IInuyasha74 :
I have been told by practically everyone on this forum every time I post a question about RAID, literally dozens of users, that RAID is no backup. From my personal experience using it with two different motherboards, it has to rebuild all the time, even the smallest shut down without it expecting it and you have to wait for it to rebuild which takes forever. In addition its so slow that videos literally can pause and need to buffer while they are played off of them because the RAID is so slow. Especially if its doing anything else at the same time.
Maybe all those people have told me wrong, which is literally dozens of members who I will ask to come have a look here to correct me if I am wrong, but my first hand experience with it has been terrible.
Agreed, RAID is not backup.
Motherboard RAID is highly unreliable, as any little bios hiccup can break the array. Using a good controller, like an Adaptec 6, 7, or 8 series, I haven't had to do a rebuild in a long time and only for disk failures. I use enterprise quality disks for anything other than simple home users though.
RAID 5 gives very good read performance, although write performance is not as good (but better than RAID 6). Of course it also depends on the controller, individual disk speed, and stripe size v. data type.
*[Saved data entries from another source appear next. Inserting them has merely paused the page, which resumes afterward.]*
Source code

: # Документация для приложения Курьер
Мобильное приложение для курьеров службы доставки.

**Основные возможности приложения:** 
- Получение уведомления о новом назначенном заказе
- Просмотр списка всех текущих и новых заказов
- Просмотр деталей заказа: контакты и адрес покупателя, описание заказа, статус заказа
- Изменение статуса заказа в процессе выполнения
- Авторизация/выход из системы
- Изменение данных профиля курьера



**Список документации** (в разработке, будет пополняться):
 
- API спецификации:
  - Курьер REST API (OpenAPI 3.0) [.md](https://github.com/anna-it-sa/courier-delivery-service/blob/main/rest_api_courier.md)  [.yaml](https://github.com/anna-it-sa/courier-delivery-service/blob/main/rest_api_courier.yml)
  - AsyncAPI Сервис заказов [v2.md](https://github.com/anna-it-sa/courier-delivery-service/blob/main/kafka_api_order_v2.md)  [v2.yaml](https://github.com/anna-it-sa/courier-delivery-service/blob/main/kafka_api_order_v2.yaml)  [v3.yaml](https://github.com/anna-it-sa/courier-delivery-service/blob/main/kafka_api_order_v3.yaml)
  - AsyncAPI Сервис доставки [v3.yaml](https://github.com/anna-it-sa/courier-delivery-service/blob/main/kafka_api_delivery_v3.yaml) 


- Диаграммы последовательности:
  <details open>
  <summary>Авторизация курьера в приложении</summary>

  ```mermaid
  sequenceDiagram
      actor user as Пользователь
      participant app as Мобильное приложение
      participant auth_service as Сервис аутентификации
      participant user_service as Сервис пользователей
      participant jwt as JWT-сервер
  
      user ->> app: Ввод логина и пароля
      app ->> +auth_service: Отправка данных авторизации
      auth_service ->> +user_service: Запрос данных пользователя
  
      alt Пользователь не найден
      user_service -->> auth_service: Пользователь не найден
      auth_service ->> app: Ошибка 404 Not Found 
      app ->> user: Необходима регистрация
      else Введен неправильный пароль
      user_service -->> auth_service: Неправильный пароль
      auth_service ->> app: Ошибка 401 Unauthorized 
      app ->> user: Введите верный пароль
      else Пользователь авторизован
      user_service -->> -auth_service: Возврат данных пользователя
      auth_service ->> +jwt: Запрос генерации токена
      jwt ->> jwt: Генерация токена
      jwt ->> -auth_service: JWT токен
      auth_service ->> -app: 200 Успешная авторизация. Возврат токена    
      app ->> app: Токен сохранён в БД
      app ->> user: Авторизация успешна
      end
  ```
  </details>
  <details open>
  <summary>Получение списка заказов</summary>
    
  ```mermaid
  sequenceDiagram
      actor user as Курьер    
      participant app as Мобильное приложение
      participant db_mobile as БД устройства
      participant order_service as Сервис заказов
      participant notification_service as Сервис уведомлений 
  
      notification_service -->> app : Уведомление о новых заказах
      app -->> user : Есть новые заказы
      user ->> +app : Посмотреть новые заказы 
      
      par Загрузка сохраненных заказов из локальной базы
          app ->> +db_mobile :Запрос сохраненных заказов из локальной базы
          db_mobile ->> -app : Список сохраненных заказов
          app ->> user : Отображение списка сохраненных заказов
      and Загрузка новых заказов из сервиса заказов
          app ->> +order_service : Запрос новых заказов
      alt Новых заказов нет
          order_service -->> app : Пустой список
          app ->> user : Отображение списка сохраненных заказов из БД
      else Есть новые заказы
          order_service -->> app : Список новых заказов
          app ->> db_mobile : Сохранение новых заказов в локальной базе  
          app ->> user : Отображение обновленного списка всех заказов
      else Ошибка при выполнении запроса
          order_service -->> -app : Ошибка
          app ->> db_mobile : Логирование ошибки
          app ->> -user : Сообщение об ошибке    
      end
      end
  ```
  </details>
My current home media server runs 8 x 3TB in RAID 6 and saturates the gigabit Ethernet easily while doing other reads, like to copy files to an SSD attached to a SATA port using an IcyDock and the last I noticed the local SSD was writing over 200MB/s from the array while the Ethernet was over 110MB/s to a HTPC with an SSD. These are large sequential files though, which are easy for all the devices. The disks are consumer quality Hitachi 7K3000 and have been running for around 3.5 years without a failure or rebuild. They are due for replacement as soon as the price on helium 6TB comes down a little more.